CCG is a non-profit, non-partisan citizens’ lobby organization that seeks ethical, honest, and accountable government.  Pay-to-play reform is generally reform that limits the campaign contributions that existing or prospective contractors can give to elected officials.

This year, toward the end of the 2012 Legislative Session and during the Primary Election cycle, CCG joined with the Atlanta Tea Party Patriots, Georgia Conservatives in Action, and Georgia Tea Party Patriots, to create a Lobbyist Gift Cap Pledge.

The pledge stated, “I pledge, if elected, to co-sponsor a bill during the 2013 legislative session to limit each lobbyist gift to $100.  The proposed legislation will add the following language to a new section of the Ethics in Government Act, Chapter 5 of Title 21 of the Official Code of Georgia Annotated: ‘It shall be unlawful for a lobbyist to make a gift to a public officer where the value of the gift is more than $100.00.’”

“One of the first accomplishments this year was the pledge,” William Perry, Executive Director of CCG, told APN.  The pledge was signed by 131 candidates for the Georgia legislature, including numerous Democratic and Republican incumbents.

Incumbents in the State Senate who signed the pledge include State Sens.
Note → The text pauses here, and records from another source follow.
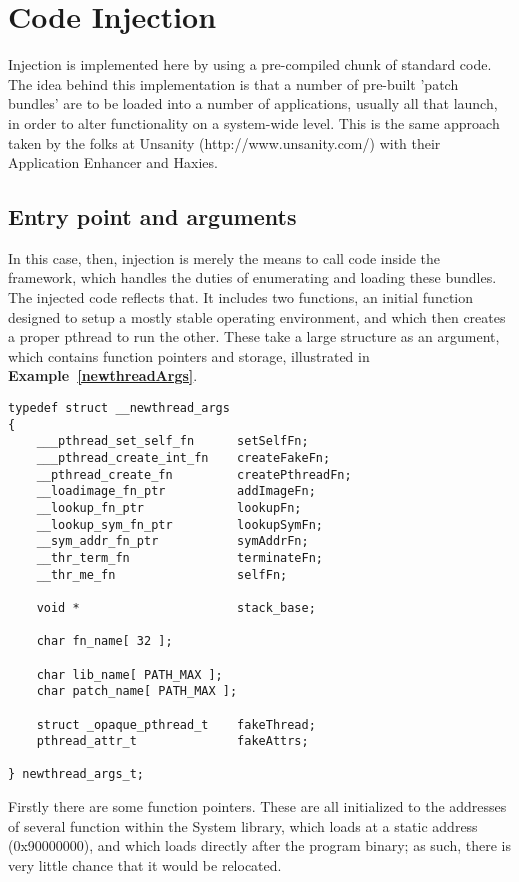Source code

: \documentclass[english]{article}
\begin{document}
\section{Code Injection}

Injection is implemented here by using a pre-compiled chunk of standard code. The idea behind this implementation is that a number of pre-built 'patch bundles' are to be loaded into a number of applications, usually all that launch, in order to alter functionality on a system-wide level. This is the same approach taken by the folks at Unsanity (http://www.unsanity.com/) with their Application Enhancer and Haxies.

\subsection{Entry point and arguments}
In this case, then, injection is merely the means to call code inside the framework, which handles the duties of enumerating and loading these bundles. The injected code reflects that. It includes two functions, an initial function designed to setup a mostly stable operating environment, and which then creates a proper pthread to run the other. These take a large structure as an argument, which contains function pointers and storage, illustrated in \textbf{Example~\ref{newthreadArgs}}.

\begin{lstlisting}[label=newthreadArgs, caption=Injected code parameter block.]
typedef struct __newthread_args
{
    ___pthread_set_self_fn      setSelfFn;
    ___pthread_create_int_fn    createFakeFn;
    __pthread_create_fn         createPthreadFn;
    __loadimage_fn_ptr          addImageFn;
    __lookup_fn_ptr             lookupFn;
    __lookup_sym_fn_ptr         lookupSymFn;
    __sym_addr_fn_ptr           symAddrFn;
    __thr_term_fn               terminateFn;
    __thr_me_fn                 selfFn;

    void *                      stack_base;

    char fn_name[ 32 ];

    char lib_name[ PATH_MAX ];
    char patch_name[ PATH_MAX ];

    struct _opaque_pthread_t    fakeThread;
    pthread_attr_t              fakeAttrs;

} newthread_args_t;
\end{lstlisting}

Firstly there are some function pointers. These are all initialized to the addresses of several function within the System library, which loads at a static address (0x90000000), and which loads directly after the program binary; as such, there is very little chance that it would be relocated.
\end{document}
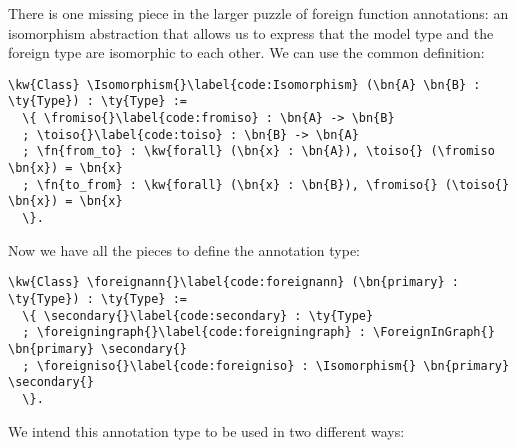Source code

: There is one missing piece in the larger puzzle of foreign function annotations: an isomorphism abstraction that allows us to express that the model type and the foreign type are isomorphic to each other. We can use the common definition:

\newcommand{\Isomorphism}{\hyperref[code:Isomorphism]{\ty{Isomorphism}}}
\newcommand{\fromiso}{\hyperref[code:fromiso]{\fn{from}}}
\newcommand{\toiso}{\hyperref[code:toiso]{\fn{to}}}
\begin{Verbatim}
\kw{Class} \Isomorphism{}\label{code:Isomorphism} (\bn{A} \bn{B} : \ty{Type}) : \ty{Type} :=
  \{ \fromiso{}\label{code:fromiso} : \bn{A} -> \bn{B}
  ; \toiso{}\label{code:toiso} : \bn{B} -> \bn{A}
  ; \fn{from_to} : \kw{forall} (\bn{x} : \bn{A}), \toiso{} (\fromiso \bn{x}) = \bn{x}
  ; \fn{to_from} : \kw{forall} (\bn{x} : \bn{B}), \fromiso{} (\toiso{} \bn{x}) = \bn{x}
  \}.
\end{Verbatim}

\newpage
Now we have all the pieces to define the annotation type:

\newcommand{\foreignann}{\hyperref[code:foreignann]{\ty{foreign\_\linebreak[0]ann}}}
\newcommand{\foreigningraph}{\hyperref[code:foreigningraph]{\fn{foreign\_\linebreak[0]in\_\linebreak[0]graph}}}
\newcommand{\secondary}{\hyperref[code:secondary]{\fn{secondary}}}
\newcommand{\foreigniso}{\hyperref[code:foreigniso]{\fn{foreign\_\linebreak[0]iso}}}
\begin{Verbatim}
\kw{Class} \foreignann{}\label{code:foreignann} (\bn{primary} : \ty{Type}) : \ty{Type} :=
  \{ \secondary{}\label{code:secondary} : \ty{Type}
  ; \foreigningraph{}\label{code:foreigningraph} : \ForeignInGraph{} \bn{primary} \secondary{}
  ; \foreigniso{}\label{code:foreigniso} : \Isomorphism{} \bn{primary} \secondary{}
  \}.
\end{Verbatim}


\newcommand{\transparent}{\hyperref[code:transparent]{\fn{transparent}}}
\newcommand{\opaque}{\hyperref[code:opaque]{\fn{opaque}}}


We intend this annotation type to be used in two different ways:


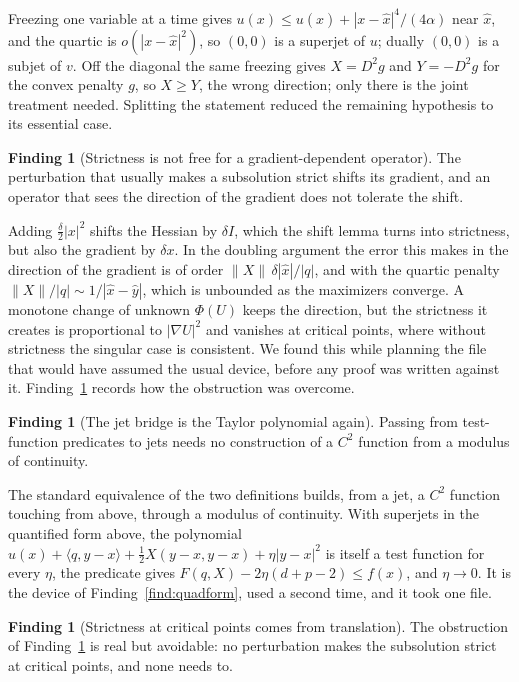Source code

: \documentclass[11pt,reqno]{amsart}
\theoremstyle{plain}
\theoremstyle{definition}
\newtheorem{finding}[theorem]{Finding}
\begin{document}
Freezing one variable at a time gives
$u(x) \le u(\hat x) + |x - \hat x|^4/(4\alpha)$ near $\hat x$, and the quartic is
$o(|x - \hat x|^2)$, so $(0, 0)$ is a superjet of $u$; dually $(0, 0)$ is a subjet
of $v$. Off the diagonal the same freezing gives $X = D^2 g$ and $Y = -D^2 g$
for the convex penalty $g$, so $X \ge Y$, the wrong direction; only there is the
joint treatment needed. Splitting the statement reduced the remaining hypothesis
to its essential case.

\begin{finding}[Strictness is not free for a gradient-dependent
operator]\label{find:strictdev}
The perturbation that usually makes a subsolution strict shifts its gradient,
and an operator that sees the direction of the gradient does not tolerate the
shift.
\end{finding}

Adding $\tfrac\delta2|x|^2$ shifts the Hessian by $\delta I$, which the shift
lemma turns into strictness, but also the gradient by $\delta x$. In the
doubling argument the error this makes in the direction of the gradient is of
order $\|X\|\,\delta|\hat x|/|q|$, and with the quartic penalty
$\|X\|/|q| \sim 1/|\hat x - \hat y|$, which is unbounded as the maximizers
converge. A monotone change of unknown $\Phi(U)$ keeps the direction, but the
strictness it creates is proportional to $|\nabla U|^2$ and vanishes at critical
points, where without strictness the singular case is consistent. We found
this while planning the file that would have assumed the usual device, before
any proof was written against it. Finding~\ref{find:translate} records how the
obstruction was overcome.

\begin{finding}[The jet bridge is the Taylor polynomial
again]\label{find:jetbridge}
Passing from test-function predicates to jets needs no construction of a $C^2$
function from a modulus of continuity.
\end{finding}

The standard equivalence of the two definitions builds, from a jet, a $C^2$
function touching from above, through a modulus of continuity. With superjets
in the quantified form above, the polynomial
$u(x) + \langle q, y - x\rangle + \tfrac12 X(y - x, y - x) + \eta|y - x|^2$ is
itself a test function for every $\eta$, the predicate gives
$F(q, X) - 2\eta(d + p - 2) \le f(x)$, and $\eta \to 0$. It is the device of
Finding~\ref{find:quadform}, used a second time, and it took one file.

\begin{finding}[Strictness at critical points comes from
translation]\label{find:translate}
The obstruction of Finding~\ref{find:strictdev} is real but avoidable: no
perturbation makes the subsolution strict at critical points, and none needs
to.
\end{finding}
\end{document}
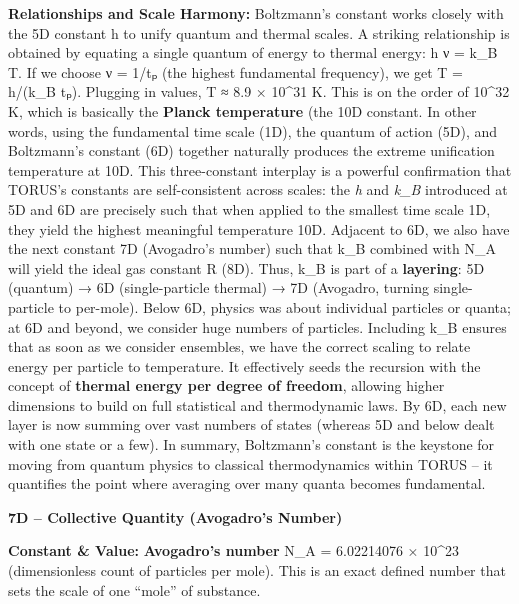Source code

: \textbf{Relationships and Scale Harmony:} Boltzmann's constant works
closely with the 5D constant h to unify quantum and thermal scales. A
striking relationship is obtained by equating a single quantum of energy
to thermal energy: h ν = k\_B T. If we choose ν = 1/tₚ (the highest
fundamental frequency), we get T = h/(k\_B tₚ). Plugging in values, T ≈
8.9 × 10\^{}31 K​. This is on the order of 10\^{}32 K, which is
basically the \textbf{Planck temperature} (the 10D constant. In other
words, using the fundamental time scale (1D), the quantum of action
(5D), and Boltzmann's constant (6D) together naturally produces the
extreme unification temperature at 10D. This three-constant interplay is
a powerful confirmation that TORUS's constants are self-consistent
across scales: the \emph{h} and \emph{k\_B} introduced at 5D and 6D are
precisely such that when applied to the smallest time scale 1D, they
yield the highest meaningful temperature 10D​. Adjacent to 6D, we also
have the next constant 7D (Avogadro's number) such that k\_B combined
with N\_A will yield the ideal gas constant R (8D)​. Thus, k\_B is part
of a \textbf{layering}: 5D (quantum) → 6D (single-particle thermal) → 7D
(Avogadro, turning single-particle to per-mole). Below 6D, physics was
about individual particles or quanta; at 6D and beyond, we consider huge
numbers of particles. Including k\_B ensures that as soon as we consider
ensembles, we have the correct scaling to relate energy per particle to
temperature. It effectively seeds the recursion with the concept of
\textbf{thermal energy per degree of freedom}, allowing higher
dimensions to build on full statistical and thermodynamic laws. By 6D,
each new layer is now summing over vast numbers of states (whereas 5D
and below dealt with one state or a few). In summary, Boltzmann's
constant is the keystone for moving from quantum physics to classical
thermodynamics within TORUS -- it quantifies the point where averaging
over many quanta becomes fundamental.

\textbf{7D -- Collective Quantity (Avogadro's Number)}

\textbf{Constant \& Value:} \textbf{Avogadro's number} N\_A = 6.02214076
× 10\^{}23 (dimensionless count of particles per mole)​. This is an
exact defined number that sets the scale of one ``mole'' of substance.

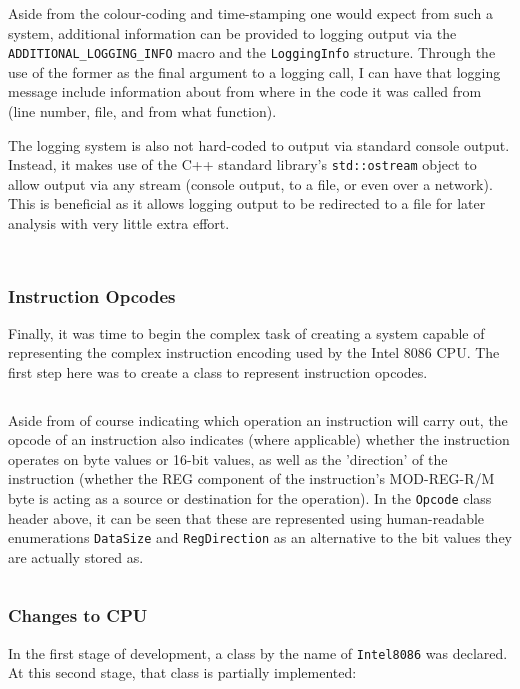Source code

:         Aside from the colour-coding and time-stamping one would expect from such a system, additional information can be provided to logging output via the \texttt{ADDITIONAL\_LOGGING\_INFO} macro and the \texttt{LoggingInfo} structure. Through the use of the former as the final argument to a logging call, I can have that logging message include information about from where in the code it was called from (line number, file, and from what function).

        The logging system is also not hard-coded to output via standard console output. Instead, it makes use of the C++ standard library's \texttt{std::ostream} object to allow output via any stream (console output, to a file, or even over a network). This is beneficial as it allows logging output to be redirected to a file for later analysis with very little extra effort.

        \inputminted{c++}{code/second/logging.hpp}

        \inputminted{c++}{code/second/logging.cpp}

    \subsubsection{Instruction Opcodes} \label{sec:second-opcodes}
        Finally, it was time to begin the complex task of creating a system capable of representing the complex instruction encoding used by the Intel 8086 CPU. The first step here was to create a class to represent instruction opcodes.

        \inputminted{c++}{code/second/opcode.hpp}

        Aside from of course indicating which operation an instruction will carry out, the opcode of an instruction also indicates (where applicable) whether the instruction operates on byte values or 16-bit values, as well as the 'direction' of the instruction (whether the REG component of the instruction's MOD-REG-R/M byte is acting as a source or destination for the operation). In the \texttt{Opcode} class header above, it can be seen that these are represented using human-readable enumerations \texttt{DataSize} and \texttt{RegDirection} as an alternative to the bit values they are actually stored as.

        \inputminted{c++}{code/second/opcode.cpp}

    \subsubsection{Changes to CPU}
        In the first stage of development, a class by the name of \texttt{Intel8086} was declared. At this second stage, that class is partially implemented:

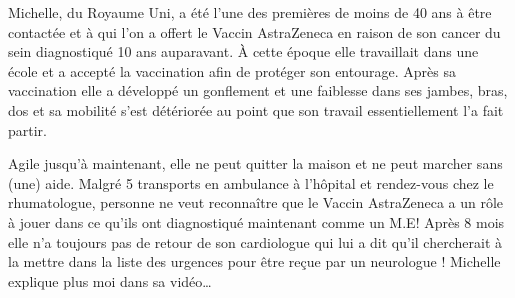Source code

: Michelle, du Royaume Uni, a été l’une des premières de moins de 40 ans à être
contactée et à qui l’on a offert le Vaccin AstraZeneca en raison de son cancer
du sein diagnostiqué 10 ans auparavant. À cette époque elle travaillait dans une
école et a accepté la vaccination afin de protéger son entourage. Après sa
vaccination elle a développé un gonflement et une faiblesse dans ses jambes,
bras, dos et sa mobilité s’est détériorée au point que son travail
essentiellement l’a fait partir.

Agile jusqu’à maintenant, elle ne peut quitter la maison et ne peut marcher sans
(une) aide. Malgré 5 transports en ambulance à l’hôpital et rendez-vous chez le
rhumatologue, personne ne veut reconnaître que le Vaccin AstraZeneca a un rôle à
jouer dans ce qu’ils ont diagnostiqué maintenant comme un M.E! Après 8 mois elle
n’a toujours pas de retour de son cardiologue qui lui a dit qu’il chercherait à
la mettre dans la liste des urgences pour être reçue par un neurologue !
Michelle explique plus moi dans sa vidéo…

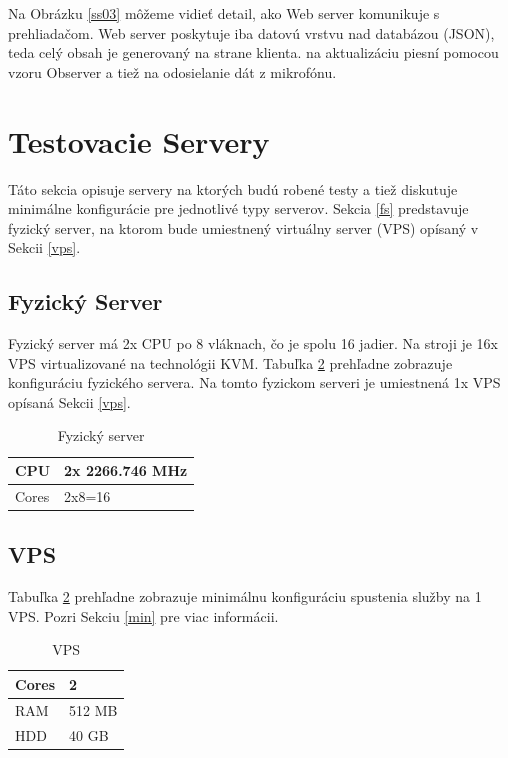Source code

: \documentclass[11pt]{article}
\newif\ifknowhow
\newcommand{\ommited}{ VYNECHANÉ }
\begin{document}
Na Obrázku \ref{ss03} môžeme vidieť detail, ako Web server komunikuje s prehliadačom. Web server poskytuje iba datovú vrstvu nad databázou (JSON), teda celý obsah je generovaný na strane klienta. \ifknowhow Ide o tučného klieta, kde URL routing, generovanie frontendu a logika aplikácie je presunutá ku klientovi. Server iba odpovedá na požiadavky, ktoré nevyhnutne potrebujú databázu alebo pripojenie k Pipeline. Websockets interfejs je požitý \else\ommited{}\fi na aktualizáciu piesní pomocou vzoru Observer a tiež na odosielanie dát z mikrofónu. 

\section{Testovacie Servery}

Táto sekcia opisuje servery na ktorých budú robené testy a tiež diskutuje minimálne konfigurácie pre jednotlivé typy serverov. Sekcia \ref{fs} predstavuje fyzický server, na ktorom bude umiestnený virtuálny server (VPS) opísaný v Sekcii \ref{vps}.

\subsection{Fyzický Server \label{fs}}

Fyzický server má 2x CPU po 8 vláknach, čo je spolu 16 jadier. Na stroji je 16x VPS virtualizované na technológii KVM. Tabuľka \ref{fs02} prehľadne zobrazuje konfiguráciu fyzického servera. Na tomto fyzickom serveri je umiestnená 1x VPS opísaná Sekcii \ref{vps}.

\begin{table}[htp]
\centering
\begin{tabular}{|l|l|}
\hline
	CPU & 2x 2266.746 MHz\\
\hline
	Cores & 2x8=16\\
\hline
\end{tabular}
\caption{Fyzický server}
\label{fs01}
\end{table}


\subsection{VPS \label{vps}}

Tabuľka \ref{fs02} prehľadne zobrazuje minimálnu konfiguráciu spustenia služby na 1 VPS. Pozri Sekciu \ref{min} pre viac informácii.

\begin{table}[htp]
\centering
\begin{tabular}{|l|l|}
\hline
	Cores & 2\\
\hline
	RAM & 512 MB\\
\hline
	HDD & 40 GB\\
\hline
\end{tabular}
\caption{VPS}
\label{fs02}
\end{table}
\end{document}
Josh McKoon (R), Donzella James (D), Nan Orrock (D), Vincent Fort (D), Tommie Williams (R), Steve Henson (D), Don Balfour (R), Judson Hill (R), Chip Rogers (R), Tim Golden (R), Gloria Butler (D), Johnny Grant (R), Gail Davenport (D), Valencia Seay (D), Ronnie Chance (R), Cecil Stanton (R), Curt Thompson (D), Horacena Tate (D), and Ed Harbison (D).

Incumbents in the State House who supported the Pledge include State Reps. Mark Hatfield (R),  Mary Margaret Oliver (D), Margaret Kaiser (D), Jason Spencer (R), Tommy Smith (R), Tyrone Brooks (D), Robert Bryant, Sr. (D), Stacey Evans (D), Rick Crawford (D), Scott Holcomb (D),
Karla Drenner (D), Debbie Buckner (D), Judy Manning (R), Barbara Massey Reece (D), and Pedro Marin (D).

Perry also discussed the success of this past July 31, 2012 Primary Election which put party questions forth to measure the opinions of partisan Primary voters, on both the Democratic and Republican ballots.  

73 percent of Democrats voted yes to the question, “Do you support ending the current practice permitting unlimited gifts from lobbyists to state legislators?”

And 87 percent of Republicans voted yes to the question, “Do you support ending the current practice of unlimited gifts from lobbyists to state legislators by imposing a $100 cap on such gifts?”

CCG and other groups supporting pay-to-play reform took a statewide bus tour the week before the July 31 primary elections.  The Ethics Express tour hit Augusta, Savannah, Macon, Columbus, Albany, Valdosta, Brunswick, Gainesville, Dalton, Blue Ridge, and Waycross, Georgia.

Georgia is only one of three states that has no limit on the amount of gifts a lobbyist can give to a legislator, according to CCG.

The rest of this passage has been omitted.